Exercise requirements
In the material below, the required lines run from the one containing "air dalam perjalanannya" through the one containing "rekaman $\delta$D es". Copy those lines exactly, ends included, and nothing else.
____
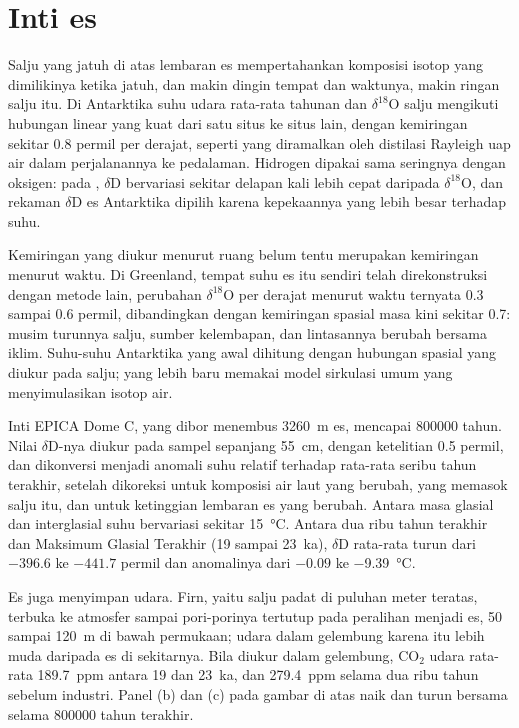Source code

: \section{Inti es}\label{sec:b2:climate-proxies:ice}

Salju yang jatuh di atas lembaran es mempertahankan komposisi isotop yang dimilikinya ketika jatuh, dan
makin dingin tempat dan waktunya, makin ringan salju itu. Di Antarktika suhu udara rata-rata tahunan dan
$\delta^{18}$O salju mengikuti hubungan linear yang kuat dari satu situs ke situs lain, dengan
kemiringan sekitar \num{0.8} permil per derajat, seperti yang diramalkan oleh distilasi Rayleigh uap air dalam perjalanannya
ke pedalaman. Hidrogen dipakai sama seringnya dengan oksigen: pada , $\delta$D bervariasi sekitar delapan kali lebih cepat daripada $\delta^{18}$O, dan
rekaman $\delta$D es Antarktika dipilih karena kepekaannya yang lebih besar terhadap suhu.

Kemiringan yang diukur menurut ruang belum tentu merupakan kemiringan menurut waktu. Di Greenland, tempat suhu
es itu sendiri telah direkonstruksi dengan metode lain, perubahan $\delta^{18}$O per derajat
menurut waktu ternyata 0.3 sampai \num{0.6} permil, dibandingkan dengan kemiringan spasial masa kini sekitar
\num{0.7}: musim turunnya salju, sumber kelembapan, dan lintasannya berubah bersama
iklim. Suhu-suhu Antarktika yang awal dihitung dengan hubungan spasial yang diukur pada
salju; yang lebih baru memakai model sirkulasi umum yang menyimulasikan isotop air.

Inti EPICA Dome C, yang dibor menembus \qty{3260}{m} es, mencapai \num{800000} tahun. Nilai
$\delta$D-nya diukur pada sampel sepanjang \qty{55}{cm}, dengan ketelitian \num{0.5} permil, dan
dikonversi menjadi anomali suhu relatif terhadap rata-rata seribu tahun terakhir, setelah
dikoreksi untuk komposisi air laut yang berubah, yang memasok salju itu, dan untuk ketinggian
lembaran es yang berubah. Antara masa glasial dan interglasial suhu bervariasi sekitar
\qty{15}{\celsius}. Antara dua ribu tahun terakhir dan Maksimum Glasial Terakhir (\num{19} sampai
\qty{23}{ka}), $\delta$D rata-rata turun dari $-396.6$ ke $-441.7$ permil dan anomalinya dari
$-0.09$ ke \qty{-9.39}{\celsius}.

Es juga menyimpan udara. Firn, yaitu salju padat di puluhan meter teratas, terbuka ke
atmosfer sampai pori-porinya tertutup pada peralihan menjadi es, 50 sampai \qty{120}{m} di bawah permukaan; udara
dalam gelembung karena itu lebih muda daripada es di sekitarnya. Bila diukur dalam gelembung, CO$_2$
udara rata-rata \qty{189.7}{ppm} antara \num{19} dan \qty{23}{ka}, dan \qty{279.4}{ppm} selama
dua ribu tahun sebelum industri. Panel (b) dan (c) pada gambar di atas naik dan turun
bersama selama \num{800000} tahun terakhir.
____
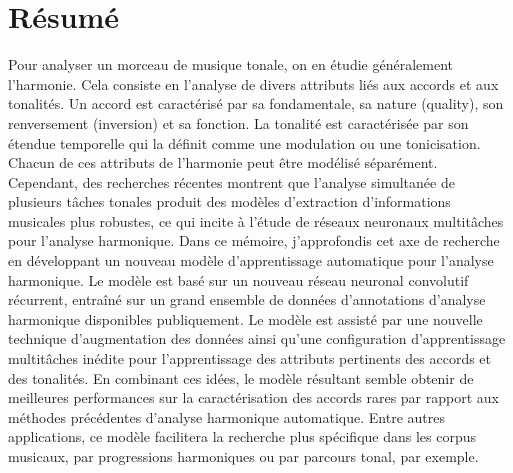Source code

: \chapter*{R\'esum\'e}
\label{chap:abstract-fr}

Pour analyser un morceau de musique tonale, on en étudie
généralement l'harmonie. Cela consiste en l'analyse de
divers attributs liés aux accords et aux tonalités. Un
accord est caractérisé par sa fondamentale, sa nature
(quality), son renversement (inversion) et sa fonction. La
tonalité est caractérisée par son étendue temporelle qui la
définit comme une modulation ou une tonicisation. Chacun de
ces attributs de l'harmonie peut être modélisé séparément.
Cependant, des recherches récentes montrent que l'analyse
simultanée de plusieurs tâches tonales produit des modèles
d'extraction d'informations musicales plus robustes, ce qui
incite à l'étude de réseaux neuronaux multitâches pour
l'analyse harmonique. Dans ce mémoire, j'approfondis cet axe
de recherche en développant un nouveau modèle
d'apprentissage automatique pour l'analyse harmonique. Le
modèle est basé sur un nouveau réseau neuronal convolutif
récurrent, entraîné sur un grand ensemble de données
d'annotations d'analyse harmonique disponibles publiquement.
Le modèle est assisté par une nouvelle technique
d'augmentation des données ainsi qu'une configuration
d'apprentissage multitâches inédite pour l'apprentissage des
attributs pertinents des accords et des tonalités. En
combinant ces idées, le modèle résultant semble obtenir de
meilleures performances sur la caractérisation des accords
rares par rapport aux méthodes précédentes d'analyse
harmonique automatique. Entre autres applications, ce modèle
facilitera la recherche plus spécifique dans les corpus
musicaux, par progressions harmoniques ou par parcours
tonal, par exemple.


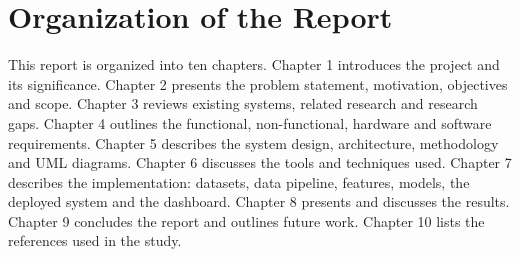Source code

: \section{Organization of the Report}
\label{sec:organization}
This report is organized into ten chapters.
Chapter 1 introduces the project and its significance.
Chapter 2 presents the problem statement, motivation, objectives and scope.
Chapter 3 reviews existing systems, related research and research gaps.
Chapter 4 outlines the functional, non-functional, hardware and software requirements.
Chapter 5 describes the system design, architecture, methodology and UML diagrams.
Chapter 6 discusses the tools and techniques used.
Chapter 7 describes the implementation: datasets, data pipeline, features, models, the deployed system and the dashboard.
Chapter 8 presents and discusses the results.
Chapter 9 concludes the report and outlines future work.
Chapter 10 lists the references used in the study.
____
Written solution
kemiringan sekitar \num{0.8} permil per derajat, seperti yang diramalkan oleh distilasi Rayleigh uap air dalam perjalanannya
ke pedalaman. Hidrogen dipakai sama seringnya dengan oksigen: pada , $\delta$D bervariasi sekitar delapan kali lebih cepat daripada $\delta^{18}$O, dan
rekaman $\delta$D es Antarktika dipilih karena kepekaannya yang lebih besar terhadap suhu.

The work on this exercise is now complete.